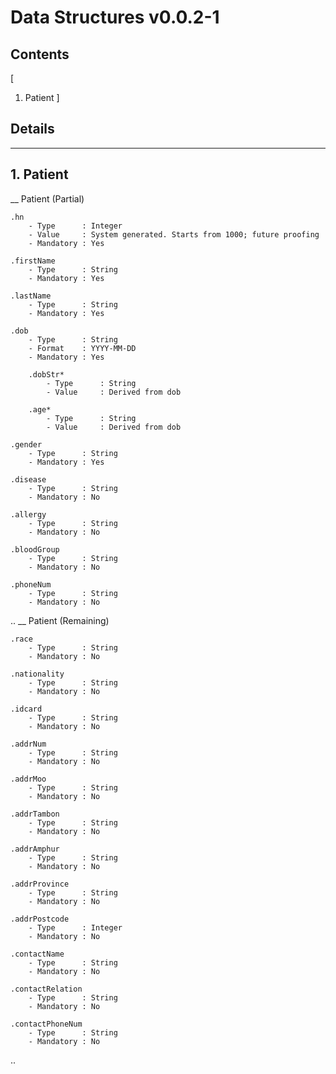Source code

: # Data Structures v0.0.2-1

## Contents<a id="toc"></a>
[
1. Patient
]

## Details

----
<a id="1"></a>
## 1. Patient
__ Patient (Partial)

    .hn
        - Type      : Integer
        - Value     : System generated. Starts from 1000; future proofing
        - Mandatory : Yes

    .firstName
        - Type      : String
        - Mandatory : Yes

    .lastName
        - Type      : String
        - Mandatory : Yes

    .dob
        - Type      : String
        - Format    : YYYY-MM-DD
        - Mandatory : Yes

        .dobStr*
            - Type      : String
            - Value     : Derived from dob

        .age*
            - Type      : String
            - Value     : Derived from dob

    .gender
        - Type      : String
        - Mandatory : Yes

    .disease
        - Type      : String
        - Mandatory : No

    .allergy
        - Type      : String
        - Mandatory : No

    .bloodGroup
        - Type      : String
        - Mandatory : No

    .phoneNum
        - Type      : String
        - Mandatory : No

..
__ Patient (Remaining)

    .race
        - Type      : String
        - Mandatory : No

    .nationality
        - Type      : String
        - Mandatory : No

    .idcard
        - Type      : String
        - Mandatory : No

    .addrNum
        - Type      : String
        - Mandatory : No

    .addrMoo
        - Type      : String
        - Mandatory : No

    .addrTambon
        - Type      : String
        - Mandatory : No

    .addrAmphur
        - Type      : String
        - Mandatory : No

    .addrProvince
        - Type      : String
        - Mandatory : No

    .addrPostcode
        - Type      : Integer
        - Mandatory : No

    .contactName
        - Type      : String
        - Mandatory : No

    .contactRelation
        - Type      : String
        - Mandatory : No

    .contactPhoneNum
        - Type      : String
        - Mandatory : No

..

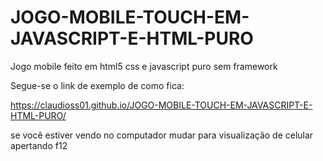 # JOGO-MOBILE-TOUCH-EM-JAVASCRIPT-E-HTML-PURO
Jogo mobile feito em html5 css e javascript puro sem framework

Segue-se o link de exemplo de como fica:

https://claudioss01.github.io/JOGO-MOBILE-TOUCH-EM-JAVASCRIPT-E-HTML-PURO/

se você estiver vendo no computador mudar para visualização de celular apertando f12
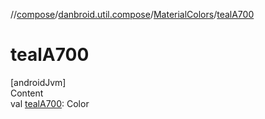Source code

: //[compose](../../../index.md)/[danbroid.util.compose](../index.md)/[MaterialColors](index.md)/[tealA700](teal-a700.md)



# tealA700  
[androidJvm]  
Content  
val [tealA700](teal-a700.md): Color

▸ **WORK REQUEST**
Drop the images; return the entries above exactly as they appear.

▸ **EXERCISE OUTPUT**
Source code

: # Data Structures v0.0.2-1

## Contents<a id="toc"></a>
[
1. Patient
]

## Details

----
<a id="1"></a>
## 1. Patient
__ Patient (Partial)

    .hn
        - Type      : Integer
        - Value     : System generated. Starts from 1000; future proofing
        - Mandatory : Yes

    .firstName
        - Type      : String
        - Mandatory : Yes

    .lastName
        - Type      : String
        - Mandatory : Yes

    .dob
        - Type      : String
        - Format    : YYYY-MM-DD
        - Mandatory : Yes

        .dobStr*
            - Type      : String
            - Value     : Derived from dob

        .age*
            - Type      : String
            - Value     : Derived from dob

    .gender
        - Type      : String
        - Mandatory : Yes

    .disease
        - Type      : String
        - Mandatory : No

    .allergy
        - Type      : String
        - Mandatory : No

    .bloodGroup
        - Type      : String
        - Mandatory : No

    .phoneNum
        - Type      : String
        - Mandatory : No

..
__ Patient (Remaining)

    .race
        - Type      : String
        - Mandatory : No

    .nationality
        - Type      : String
        - Mandatory : No

    .idcard
        - Type      : String
        - Mandatory : No

    .addrNum
        - Type      : String
        - Mandatory : No

    .addrMoo
        - Type      : String
        - Mandatory : No

    .addrTambon
        - Type      : String
        - Mandatory : No

    .addrAmphur
        - Type      : String
        - Mandatory : No

    .addrProvince
        - Type      : String
        - Mandatory : No

    .addrPostcode
        - Type      : Integer
        - Mandatory : No

    .contactName
        - Type      : String
        - Mandatory : No

    .contactRelation
        - Type      : String
        - Mandatory : No

    .contactPhoneNum
        - Type      : String
        - Mandatory : No

..

 # JOGO-MOBILE-TOUCH-EM-JAVASCRIPT-E-HTML-PURO
Jogo mobile feito em html5 css e javascript puro sem framework

Segue-se o link de exemplo de como fica:

https://claudioss01.github.io/JOGO-MOBILE-TOUCH-EM-JAVASCRIPT-E-HTML-PURO/

se você estiver vendo no computador mudar para visualização de celular apertando f12
Source code

: //[compose](../../../index.md)/[danbroid.util.compose](../index.md)/[MaterialColors](index.md)/[tealA700](teal-a700.md)



# tealA700  
[androidJvm]  
Content  
val [tealA700](teal-a700.md): Color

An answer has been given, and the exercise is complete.